I am reading about the Runge-Kutta method in Numerical Recipes, they start with the Second-Order Runge-Kutta Method and give the following equations
$$[1] \;\;\; k_1 = h \; f^{'}(x_n,y_n)$$ $$[2] \; \; \; k_2 = h \; f^{'}(x_n + \frac{1}{2}h, y_n + \frac{1}{2}k_1)$$ $$[3] \; \; \; y_{n+1} = y_{n} + k_2 + O(h^3)$$
I understand the Euler method, what I am not 100% sure on is my understanding of equation [2]. So the idea is to take a half step, i.e. instead of a full step ($h$) we take a step of $\frac{h}{2}$.
Therefore, in equation [2],
$$x_n + \frac{1}{2}h$$
is intuitively the half step from where we are ($x_n$). My question comes in for
$$y_n + \frac{1}{2} \; k_1$$
$k_1$ is the derivative of the function at our current location ($x_n$), so this has units of $y$ over $x$, whatever those may be. So by dimensional analysis
$$h \; k_1$$
has units of $y$. This means that
$$ y_n + \frac{1}{2} \; k_1$$
is equivalent to the idea of
$$x_n + \frac{1}{2} \; h$$
in the sense that ($y_n + \frac{1}{2} \; k_1$) is the half step from our current position in $y$ ($y_n$). Is this a correct understanding?

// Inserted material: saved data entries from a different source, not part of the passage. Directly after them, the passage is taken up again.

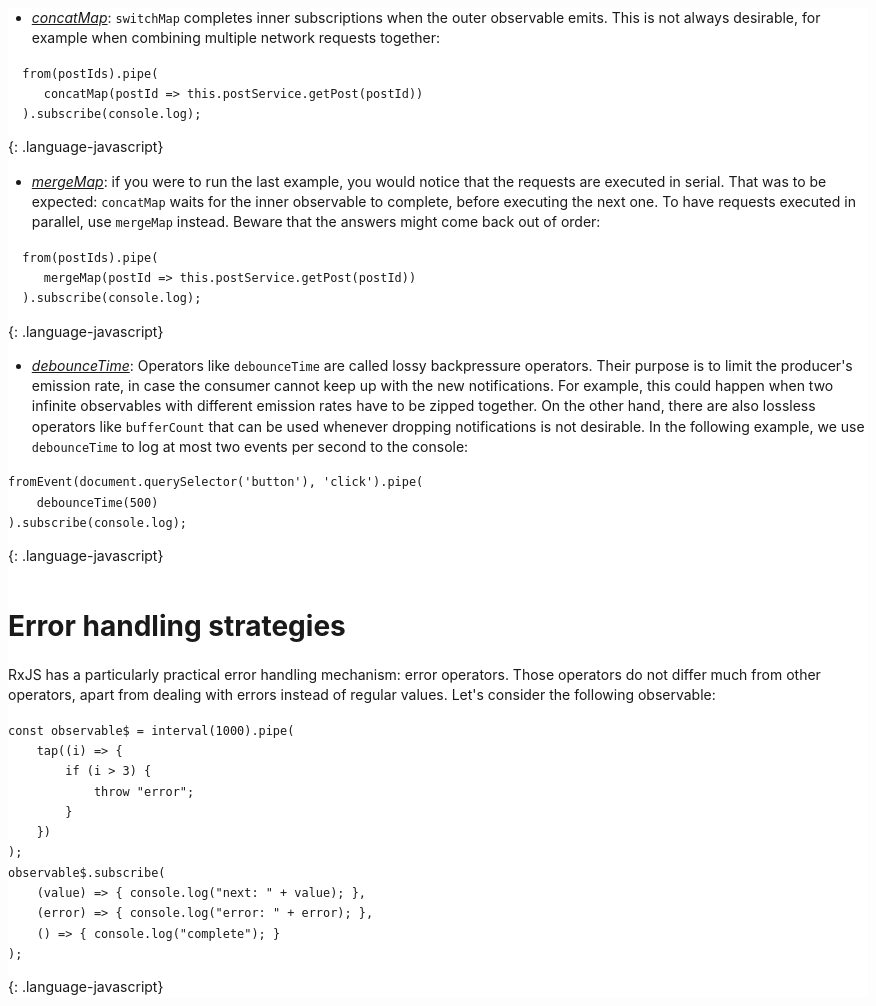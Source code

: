 
* *[concatMap](https://rxmarbles.com/#concatMap)*: `switchMap` completes inner subscriptions when the outer observable emits. This is not always desirable, for example when combining multiple network requests together:

```
  from(postIds).pipe(
     concatMap(postId => this.postService.getPost(postId))
  ).subscribe(console.log);
```
{: .language-javascript}

* *[mergeMap](https://rxmarbles.com/#mergeMap)*: if you were to run the last example, you would notice that the requests are executed in serial. That was to be expected: `concatMap` waits for the inner observable to complete, before executing the next one. To have requests executed in parallel, use `mergeMap` instead. Beware that the answers might come back out of order:

```
  from(postIds).pipe(
     mergeMap(postId => this.postService.getPost(postId))
  ).subscribe(console.log);
```
{: .language-javascript}

* *[debounceTime](https://rxmarbles.com/#debounceTime)*: Operators like `debounceTime` are called lossy backpressure operators. Their purpose is to limit the producer's emission rate, in case the consumer cannot keep up with the new notifications. For example, this could happen when two infinite observables with different emission rates have to be zipped together. On the other hand, there are also lossless operators like `bufferCount` that can be used whenever dropping notifications is not desirable. In the following example, we use `debounceTime` to log at most two events per second to the console:

```
fromEvent(document.querySelector('button'), 'click').pipe(
    debounceTime(500)
).subscribe(console.log);
```
{: .language-javascript}

# Error handling strategies

RxJS has a particularly practical error handling mechanism: error operators. Those operators do not differ much from other operators, apart from dealing with errors instead of regular values. Let's consider the following observable:
```
const observable$ = interval(1000).pipe(
    tap((i) => {
        if (i > 3) {
            throw "error";
        }
    })
);
observable$.subscribe(
    (value) => { console.log("next: " + value); },
    (error) => { console.log("error: " + error); },
    () => { console.log("complete"); }
); 
```
{: .language-javascript}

It is correct in that $(x_n+\frac h2,y_n+\frac {k_1}2)$ is a Euler step of length $\frac h2$ from $(x_n,y_n)$. The point of computing that is to find a more representative point to compute $f'$ for the step of length $h$ we will take from $(x_n,y_n)$. It seems natural to find $f'$ at an $x$ coordinate of $x_n+\frac h2$ because that is the center of the interval. We would like to find $f'$ at the correct $y$ coordinate corresponding to $x_n+\frac h2$ but we don't know the true solution. The best we can do is take a Euler step of length $\frac h2$. The justification for the method comes from the error term, which is $O(h^3)$. The method is exact for all polynomials up to $x^2$, one order better than Euler, at the price of two evaluations of the derivative.